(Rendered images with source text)

□ □ □ □

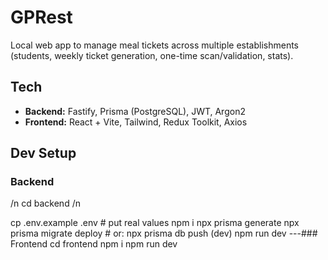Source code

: # GPRest

Local web app to manage meal tickets across multiple establishments (students, weekly ticket generation, one-time scan/validation, stats).

## Tech
- **Backend:** Fastify, Prisma (PostgreSQL), JWT, Argon2
- **Frontend:** React + Vite, Tailwind, Redux Toolkit, Axios

## Dev Setup

### Backend
/n
cd backend /n


cp .env.example .env   # put real values
npm i
npx prisma generate
npx prisma migrate deploy   # or: npx prisma db push (dev)
npm run dev
---### Frontend
cd frontend
npm i
npm run dev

□ □ □ □

• _INSTRUCTIONS FOR THE TASK_:
Please return the records as they stand, word for word, with no pictures.

• _RESPONSE BELOW_:
Source code

: # GPRest

Local web app to manage meal tickets across multiple establishments (students, weekly ticket generation, one-time scan/validation, stats).

## Tech
- **Backend:** Fastify, Prisma (PostgreSQL), JWT, Argon2
- **Frontend:** React + Vite, Tailwind, Redux Toolkit, Axios

## Dev Setup

### Backend
/n
cd backend /n


cp .env.example .env   # put real values
npm i
npx prisma generate
npx prisma migrate deploy   # or: npx prisma db push (dev)
npm run dev
---### Frontend
cd frontend
npm i
npm run dev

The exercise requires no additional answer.